Format Options
Hydrolix can process input data structured in many different ways. Hydrolix currently supports data in CSV or JSON formats compressed with several different algorithms.
CSV
The CSV (Character-Separated Values) format encodes data as collections of lines containing columns separated by a specified delimiter character.
To create a transform schema that handles CSV input, set the type
property to "csv"
and the format_details
field to an object that includes the following configuration options:
Element | Type | Default | Description |
---|---|---|---|
delimiter | number, string | The delimiter substring, e.g. , or \t . | |
escape | number, string | " | The escape character. |
skip_head | number | 0 | The number of rows to skip at the beginning of any ingestion. |
quote | single-character string | " | The character that specifies the beginning and end of a string literal. |
comment | single-character string | # | The character that marks the beginning of a comment line. |
skip_comments | boolean | false | Whether or not to ignore lines beginning with the comment character. |
windows_ending | boolean | false | Whether or not to allow Windows-style (CR-LF) line endings. |
CSV Example
{
"name": "my_special_transform",
"type": "csv",
"settings": {
"format_details": {
"skip_head": 2,
"delimiter": ","
},
...
}
}
JSON
To create a transform schema that handles JSON input, set the type
property to "json"
. Because JSON input allows for complex nested structures, Hydrolix provides options to flatten incoming JSON during a pre-processing step and explicitly source output column data from the resulting structure.
Datatype Source
By default, Hydrolix uses the names of the top-level keys to establish the mapping between output_columns
and the source data.
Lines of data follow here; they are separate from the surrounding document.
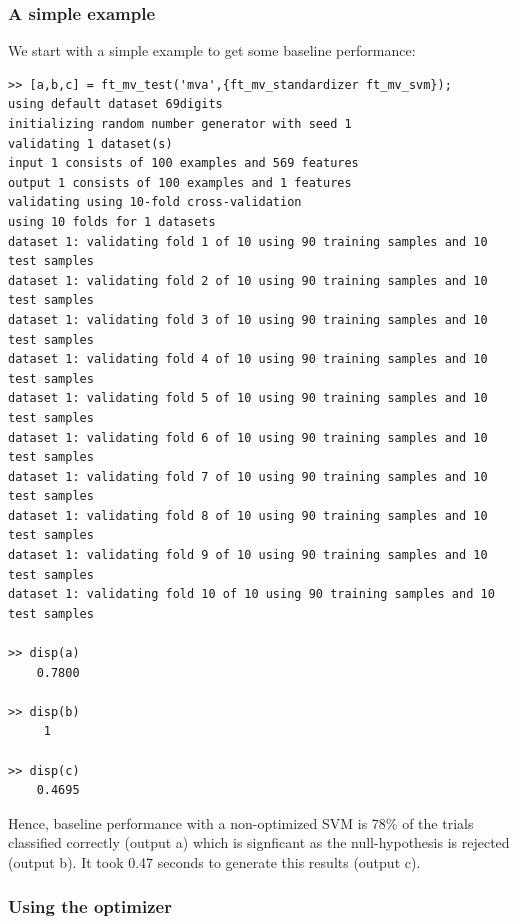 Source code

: \documentclass{article}
\begin{document}
\subsubsection*{A simple example}
We start with a simple example to get some baseline performance:
\begin{verbatim}
>> [a,b,c] = ft_mv_test('mva',{ft_mv_standardizer ft_mv_svm});
using default dataset 69digits
initializing random number generator with seed 1
validating 1 dataset(s)
input 1 consists of 100 examples and 569 features
output 1 consists of 100 examples and 1 features
validating using 10-fold cross-validation
using 10 folds for 1 datasets
dataset 1: validating fold 1 of 10 using 90 training samples and 10 test samples
dataset 1: validating fold 2 of 10 using 90 training samples and 10 test samples
dataset 1: validating fold 3 of 10 using 90 training samples and 10 test samples
dataset 1: validating fold 4 of 10 using 90 training samples and 10 test samples
dataset 1: validating fold 5 of 10 using 90 training samples and 10 test samples
dataset 1: validating fold 6 of 10 using 90 training samples and 10 test samples
dataset 1: validating fold 7 of 10 using 90 training samples and 10 test samples
dataset 1: validating fold 8 of 10 using 90 training samples and 10 test samples
dataset 1: validating fold 9 of 10 using 90 training samples and 10 test samples
dataset 1: validating fold 10 of 10 using 90 training samples and 10 test samples

>> disp(a)
    0.7800

>> disp(b)
     1

>> disp(c)
    0.4695    
\end{verbatim}
Hence, baseline performance with a non-optimized SVM is 78\% of the trials classified correctly (output a) which is signficant as the null-hypothesis is rejected (output b). It took 0.47 seconds to generate this results (output c).

\subsubsection*{Using the optimizer}
\end{document}
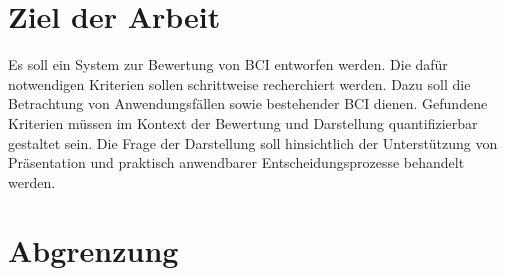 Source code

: \section{Ziel der Arbeit}


Es soll ein System zur Bewertung von \gls{BCI} entworfen werden.
Die dafür notwendigen Kriterien sollen schrittweise recherchiert werden.
Dazu soll die Betrachtung von Anwendungsfällen sowie bestehender \gls{BCI} dienen.
Gefundene Kriterien müssen im Kontext der Bewertung und Darstellung quantifizierbar gestaltet sein.
Die Frage der Darstellung soll hinsichtlich der Unterstützung von Präsentation und praktisch anwendbarer Entscheidungsprozesse behandelt werden.


\section{Abgrenzung}\label{sec:abgrenzung}

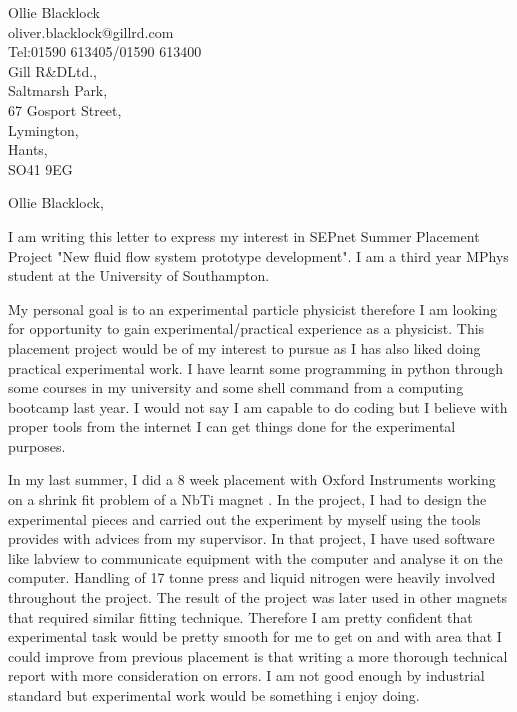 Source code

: \documentclass[11pt]{letter} %
\begin{document}

\begin{letter}{Ollie Blacklock\\oliver.blacklock@gillrd.com\\Tel:01590 613405/01590 613400\\Gill R\&DLtd.,\\Saltmarsh Park,\\67 Gosport Street,\\Lymington,\\Hants,\\ SO41 9EG}


\opening{Ollie Blacklock,} 

I am writing this letter to express my interest in SEPnet Summer Placement Project "New fluid flow system prototype development". I am a third year MPhys student at the University of Southampton. 

My personal goal is to an experimental particle physicist therefore I am looking for opportunity to gain experimental/practical experience as a physicist. This placement project would be of my interest to pursue as I has also liked doing practical experimental work. I have learnt some programming in python through some courses in my university and some shell command from a computing bootcamp last year. I would not say I am capable to do coding  but I believe with proper tools from the internet I can get things done for the experimental purposes.

In my last summer, I did a 8 week placement with Oxford Instruments working on a shrink fit problem of a NbTi magnet . In the project, I had to design the experimental pieces and carried out the experiment by myself using the tools provides with advices from my supervisor. In that project, I have used software like labview to communicate equipment with the computer and analyse it on the computer. Handling of 17 tonne press and liquid nitrogen were heavily involved throughout the project. The result of the project was later used in other magnets that required similar fitting technique. Therefore I am pretty confident that experimental task would be pretty smooth for me to get on and with area that I could improve from previous placement is that writing a more thorough technical report with more consideration on errors. I am not good enough by industrial standard but experimental work would be something i enjoy doing.


\end{letter}
\end{document}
For example, if your source data contains a top-level property named employees
that you wish to ingest, you must name the corresponding column definition in your transform employees
. This convention also applies to flattened property names.
You can override this default mapping for any column definition in output_columns
with the datatype.source
field:
Source | Syntax |
---|---|
input data by field | "source": { "from_input_fields": ["field-name-1", "field-name-2", ...] } |
input data by index | "source": { "from_input_index": n } |
input data in a nested JSON structure | "source": { "from_json_pointers": ["/path/alternative/1", "/path/alternative/2", ...] } |
variable | "source": { "from_automatic_value": "variable-name" } |
Create a New Column from an Input
The following example creates a new column named test
from the data in the third column of input CSV data:
{
"name": "copy_example",
"type": "csv",
"table": "{{tableid}}",
"settings": {
"is_default": true,
"compression": "none",
"output_columns": [
{
"name": "test",
"datatype": {
"type": "string",
"index": false,
"source": { "from_input_index": 3 }
}
]
}
}
The following example creates a new column named test
from the data in a field called initial_name
in input JSON data:
{
"name": "copy_example",
"type": "json",
"table": "{{tableid}}",
"settings": {
"is_default": true,
"compression": "none",
"output_columns": [
{
"name": "test",
"datatype": {
"type": "string",
"index": true,
"source": {
"from_input_field": "initial_name"
}
}
}
]
}
}
Copy Data
By copying data into multiple columns, you can index the same data multiple times with different types.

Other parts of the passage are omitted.